# Structured wiring - pre wired house



## freaksavior (May 2, 2008)

Here is my central hub







From what i could tell it has 9 Ethernet cables coming out of it. 

I want to hook up a router to the hub, then have it run into my computer room, literally the next room. from there into another router then to my computers.

I honestly have NO idea how to do this.

Right now i have the cable modem by my dads computer then to my router then to my computers. so essentially the same but i want to use the pre wired cables in my hosue so i can hard wire another pc in my garage.
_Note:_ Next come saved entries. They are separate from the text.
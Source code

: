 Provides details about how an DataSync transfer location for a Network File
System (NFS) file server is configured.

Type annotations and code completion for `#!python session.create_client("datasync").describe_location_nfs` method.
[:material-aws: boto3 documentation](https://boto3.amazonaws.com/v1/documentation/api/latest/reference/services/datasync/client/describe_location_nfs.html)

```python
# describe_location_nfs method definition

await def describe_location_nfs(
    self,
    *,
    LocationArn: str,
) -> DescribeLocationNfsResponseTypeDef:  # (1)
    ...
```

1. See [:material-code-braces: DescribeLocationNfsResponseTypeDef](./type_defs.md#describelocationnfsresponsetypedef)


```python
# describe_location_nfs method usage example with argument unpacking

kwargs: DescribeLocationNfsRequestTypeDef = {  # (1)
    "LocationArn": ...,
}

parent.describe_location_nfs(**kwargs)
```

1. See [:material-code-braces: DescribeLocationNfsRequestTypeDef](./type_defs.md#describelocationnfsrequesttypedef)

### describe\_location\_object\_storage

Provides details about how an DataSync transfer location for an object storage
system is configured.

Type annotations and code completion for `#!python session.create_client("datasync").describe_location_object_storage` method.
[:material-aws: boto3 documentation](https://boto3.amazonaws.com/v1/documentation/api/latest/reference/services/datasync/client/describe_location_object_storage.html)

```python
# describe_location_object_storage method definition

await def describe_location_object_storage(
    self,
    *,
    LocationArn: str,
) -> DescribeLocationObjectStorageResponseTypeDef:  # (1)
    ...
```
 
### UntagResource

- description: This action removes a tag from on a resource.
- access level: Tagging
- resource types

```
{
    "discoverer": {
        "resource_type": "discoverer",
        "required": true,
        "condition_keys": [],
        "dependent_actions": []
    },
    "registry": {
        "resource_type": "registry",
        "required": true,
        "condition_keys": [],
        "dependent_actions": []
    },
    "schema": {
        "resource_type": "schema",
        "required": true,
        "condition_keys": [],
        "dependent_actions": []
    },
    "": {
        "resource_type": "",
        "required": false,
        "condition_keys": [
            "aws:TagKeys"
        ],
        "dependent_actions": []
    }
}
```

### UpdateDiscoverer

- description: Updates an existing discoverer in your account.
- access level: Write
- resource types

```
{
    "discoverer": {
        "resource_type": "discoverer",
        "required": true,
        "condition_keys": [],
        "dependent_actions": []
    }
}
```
So if anybody has any idea how about going to do this please explain it.


----------



## tong (May 2, 2008)

cable modem ----> Router.  Router port 1 to panel port for pc 1, router port 2 to panel port for pc 2, router port 3 to panel for pc 3, router port 4 to panel for pc 4.  

All depends on how many pc's you have and how many ports the router has, so if u have 5 pc's and a 4 port router, .... 1 is offline.  Your router must match or be greater than the number of pc's in the house.  from there if should directly connect to the patch panel, as long as you know which one corresponds with which.  

so lets assume :

#1 kitchen
#2 living room
#3 bathroom (hey i dunno y the hell you'd have a permanent connection in there but WTH)
#4 master bedroom
#5 kids bedroom #1
#6 kids bedroom #2
#7 garage
#8 basement

you need:

#4 master bedroom
#5 kids bedroom #1
#6 kids bedroom #2
#7 garage ----> for later use for now leave empty
#8 basement

so you hook it up to #'s 4,5,6,8
then connect those respectively to the wall in their respective rooms.

Obviously this setup is with a 4 port router, should u need more ports u can either :
A: use a port on the router to hook up a switch to it then pass those ports on while still using the other 3 ports on the router also
B:get a router with more ports

or what i do

dsl modem ---> firewall ---> router ----> 16 port switch with 2 gigE ports for the server in basement ----> patch pannel every single room in house has internet if they wanted, other than the bathrooms.


----------



## freaksavior (May 2, 2008)

back the truck up!!! WHAT? lol sorry but i have never done this before.


edit 1: ok, its 6 ethernet ports and the three green cables...i don't know what there for either

edit 2: 
The connections are so far what i can tell

Master bedroom
Living room (there are two here ?)
kitchen
game room (upstairs)
and the one by the pc's


----------



## tong (May 2, 2008)

ok you need to set up the modem and router in the room with your "central hub" AKA patch panel.

from there you need to figure out which one goes to which room, one of two ways to do this:

#1 get an Ethernet cable tester http://cgi.ebay.com/RJ-45-Ethernet-Network-Cable-Tester-Crimper-Kit-Cat5-6_W0QQitemZ200219605430QQihZ010QQcategoryZ67279QQssPageNameZWDVWQQrdZ1QQcmdZViewItem (about $20 or less on ebay), plug it into an Ethernet cable, plug the cable into your "central hub" then take the other end of it from room to room until u get lights,

#2 try your luck.... <---- longer

when u figure it out label them, will save time for next time, I'm guessing the panel is labeled, so lets say you find out #1 is your bedroom, go to your bedroom with a black magic marker and write it on the plug in there, now you will always know which is which.

once you figure that part out, just plug the computers into the wall (Ethernet) like u normally would then go back to your panel and plug those rooms that are in use into your router, which is plugged into your modem.... house internet


----------